- [EXERCISE REQUIREMENTS] Beginning with the first line, retype exactly the records below up to and including the line with "- ‘news’ → Tampilan"; pictures do not belong in the copy.

------------------------------------

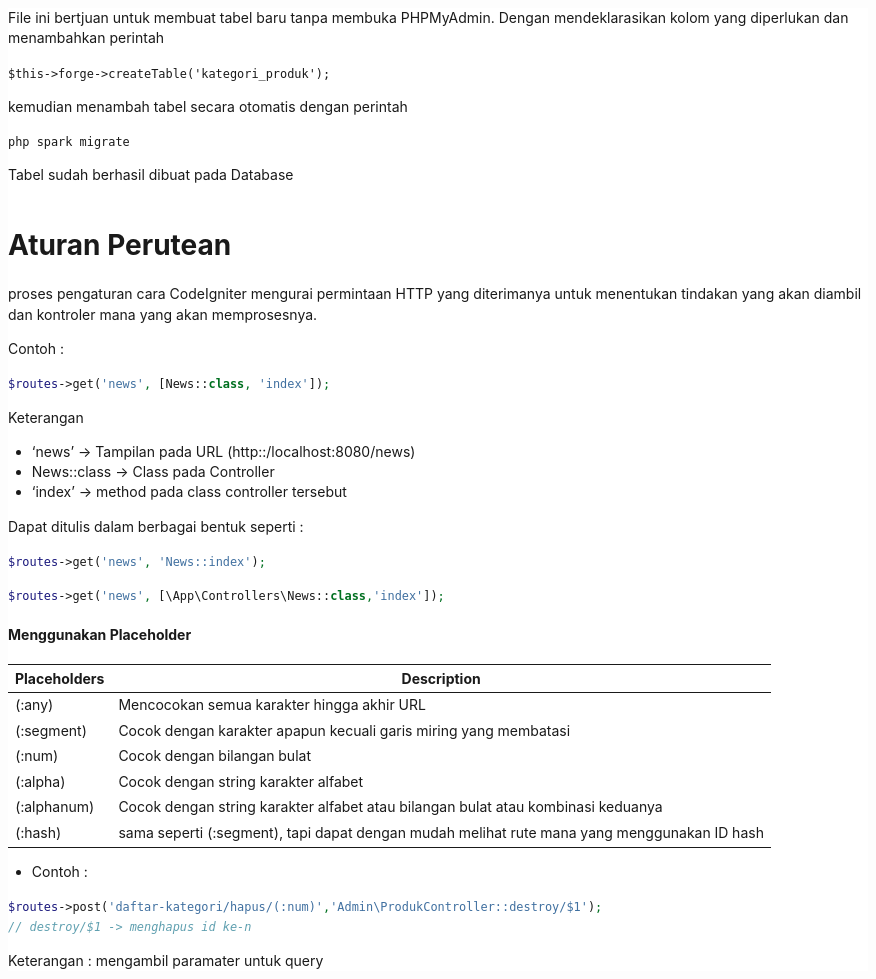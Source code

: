 File ini bertjuan untuk membuat tabel baru tanpa membuka PHPMyAdmin. Dengan mendeklarasikan kolom yang diperlukan dan menambahkan perintah 
```
$this->forge->createTable('kategori_produk');

```
kemudian menambah tabel secara otomatis dengan perintah 
```
php spark migrate
```
Tabel sudah berhasil dibuat pada Database 
# Aturan Perutean
proses pengaturan cara CodeIgniter mengurai permintaan HTTP yang diterimanya untuk menentukan tindakan yang akan diambil dan kontroler mana yang akan memprosesnya.

Contoh : 

```php
$routes->get('news', [News::class, 'index']);
```

Keterangan 

- ‘news’ → Tampilan pada URL (http::/localhost:8080/news)
- News::class → Class pada Controller
- ‘index’ → method pada class controller tersebut

Dapat ditulis dalam berbagai bentuk seperti : 

```php
$routes->get('news', 'News::index');
```

```php
$routes->get('news', [\App\Controllers\News::class,'index']);
```

#### Menggunakan Placeholder 
| Placeholders | Description |
| --- | --- |
| (:any) | Mencocokan semua karakter hingga akhir URL |
| (:segment) | Cocok dengan karakter apapun kecuali garis miring yang membatasi  |
| (:num) | Cocok dengan bilangan bulat  |
| (:alpha) | Cocok dengan string karakter alfabet  |
| (:alphanum) | Cocok dengan string karakter alfabet atau bilangan bulat atau kombinasi keduanya |
| (:hash) | sama seperti (:segment), tapi dapat dengan mudah melihat rute mana yang menggunakan ID hash |

- Contoh : 
```php
$routes->post('daftar-kategori/hapus/(:num)','Admin\ProdukController::destroy/$1');
// destroy/$1 -> menghapus id ke-n
```
Keterangan : mengambil paramater untuk query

------------------------------------

- [ANSWER TO THIS EXERCISE]
Source code

: File ini bertjuan untuk membuat tabel baru tanpa membuka PHPMyAdmin. Dengan mendeklarasikan kolom yang diperlukan dan menambahkan perintah 
```
$this->forge->createTable('kategori_produk');

```
kemudian menambah tabel secara otomatis dengan perintah 
```
php spark migrate
```
Tabel sudah berhasil dibuat pada Database 
# Aturan Perutean
proses pengaturan cara CodeIgniter mengurai permintaan HTTP yang diterimanya untuk menentukan tindakan yang akan diambil dan kontroler mana yang akan memprosesnya.

Contoh : 

```php
$routes->get('news', [News::class, 'index']);
```

Keterangan 

- ‘news’ → Tampilan pada URL (http::/localhost:8080/news)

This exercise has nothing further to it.